I want to have a virtual thing, in particular a virtual silver coin. A virtual thing doesn’t exist in play, but is available for a description of it. I put the silver coin in the pouch but then I get when I examine the player’s belt pouch (being worn): “You have 12 gold coins and 4 silver coins and a silver coin.” I can’t make the silver coin’s description exist.
[1] I tried putting the silver coin nowhere, but then “x silver coin” gets a ‘can’t find such a thing’ error.
[2] I tried making the silver coin scenery, but then I couldn’t put it into a pouch worn by the player because scenery must be fixed in place.

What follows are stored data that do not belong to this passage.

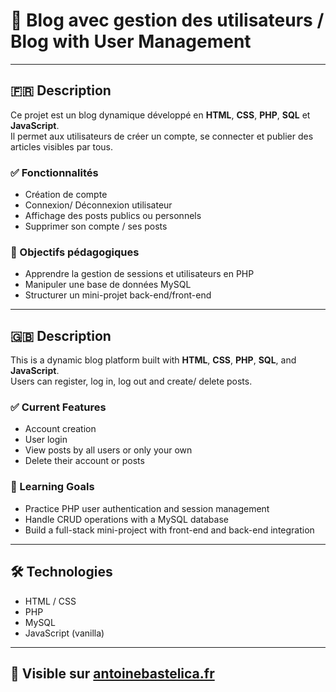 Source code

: # 📝 Blog avec gestion des utilisateurs / Blog with User Management

---

## 🇫🇷 Description

Ce projet est un blog dynamique développé en **HTML**, **CSS**, **PHP**, **SQL** et **JavaScript**.  
Il permet aux utilisateurs de créer un compte, se connecter et publier des articles visibles par tous.

### ✅ Fonctionnalités

- Création de compte
- Connexion/ Déconnexion utilisateur
- Affichage des posts publics ou personnels
- Supprimer son compte / ses posts

### 🎯 Objectifs pédagogiques

- Apprendre la gestion de sessions et utilisateurs en PHP
- Manipuler une base de données MySQL
- Structurer un mini-projet back-end/front-end

---

## 🇬🇧 Description

This is a dynamic blog platform built with **HTML**, **CSS**, **PHP**, **SQL**, and **JavaScript**.  
Users can register, log in, log out and create/ delete posts.

### ✅ Current Features

- Account creation
- User login
- View posts by all users or only your own
- Delete their account or posts

### 🎯 Learning Goals

- Practice PHP user authentication and session management
- Handle CRUD operations with a MySQL database
- Build a full-stack mini-project with front-end and back-end integration

---

## 🛠️ Technologies

- HTML / CSS  
- PHP  
- MySQL
- JavaScript (vanilla)

---
## 🚀 Visible sur [antoinebastelica.fr](https://antoinebastelica.fr/Projets/blog/login.php)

[3] I tried concealed possession rules, but couldn’t figure out how to make that work. It is mystifying!
the Bank is a room.
a gold coin and a silver coin are in the Bank.

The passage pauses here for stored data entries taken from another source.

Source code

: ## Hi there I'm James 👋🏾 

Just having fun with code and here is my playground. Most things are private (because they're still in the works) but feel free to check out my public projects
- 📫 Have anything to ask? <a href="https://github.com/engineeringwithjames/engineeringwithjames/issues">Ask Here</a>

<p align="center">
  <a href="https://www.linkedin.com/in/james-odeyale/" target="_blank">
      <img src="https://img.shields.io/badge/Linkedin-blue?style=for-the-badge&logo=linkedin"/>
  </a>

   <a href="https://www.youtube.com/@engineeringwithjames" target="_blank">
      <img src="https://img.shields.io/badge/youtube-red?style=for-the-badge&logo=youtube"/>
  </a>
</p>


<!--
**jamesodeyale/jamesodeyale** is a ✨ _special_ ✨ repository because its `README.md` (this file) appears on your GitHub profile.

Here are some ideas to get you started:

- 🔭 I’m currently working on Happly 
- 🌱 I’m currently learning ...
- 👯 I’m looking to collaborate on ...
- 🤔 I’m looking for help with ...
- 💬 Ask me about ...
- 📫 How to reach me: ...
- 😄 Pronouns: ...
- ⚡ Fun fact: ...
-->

the description of the gold coin is "Shiny and golden.".
the description of the silver coin is "Silvery silver.".
a thing can be usable or unusable. A thing is usually usable.

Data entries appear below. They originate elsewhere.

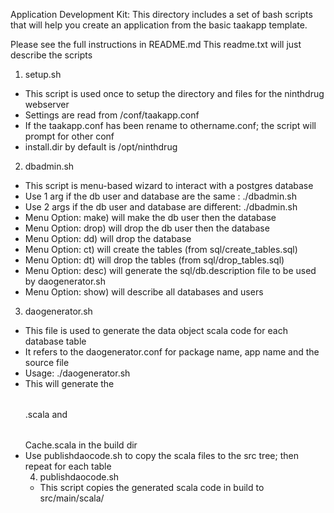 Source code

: Application Development Kit:
This directory includes a set of bash scripts that will help you
create an application from the basic taakapp template.

Please see the full instructions in README.md 
This readme.txt will just describe the scripts

1. setup.sh

* This script is used once to setup the directory and files for the ninthdrug webserver
* Settings are read from /conf/taakapp.conf
* If the taakapp.conf has been rename to othername.conf; the script will prompt for other conf 
* install.dir by default is /opt/ninthdrug

2. dbadmin.sh 

* This script is menu-based wizard to interact with a postgres database
* Use 1 arg if the db user and database are the same : ./dbadmin.sh <dbname>
* Use 2 args if the db user and database are different: ./dbadmin.sh <dbname> <dbuser>
* Menu Option: make) will make the db user then the database
* Menu Option: drop) will drop the db user then the database
* Menu Option: dd) will drop the database
* Menu Option: ct) will create the tables (from sql/create_tables.sql)
* Menu Option: dt) will drop the tables   (from sql/drop_tables.sql)
* Menu Option: desc) will generate the sql/db.description file to be used by daogenerator.sh
* Menu Option: show) will describe all databases and users

3. daogenerator.sh 

* This file is used to generate the data object scala code for each database table
* It refers to the daogenerator.conf for package name, app name and the source file
* Usage: ./daogenerator.sh <table>
* This will generate the <table>.scala and <table>Cache.scala in the build dir
* Use publishdaocode.sh to copy the scala files to the src tree; then repeat for each table

4. publishdaocode.sh

* This script copies the generated scala code in build to src/main/scala/<package name>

the silver coin is unusable.
before doing something when the noun is unusable:
if the current action is examining:
continue the action;
else:
say "That's just for looking at.";
stop the action.
When I open the pouch, it lists its contents. I think this will give me nothing in the pouch, or the silver and gold coins in addition to the money statement. (The coins aren’t the only thing in the pouch.)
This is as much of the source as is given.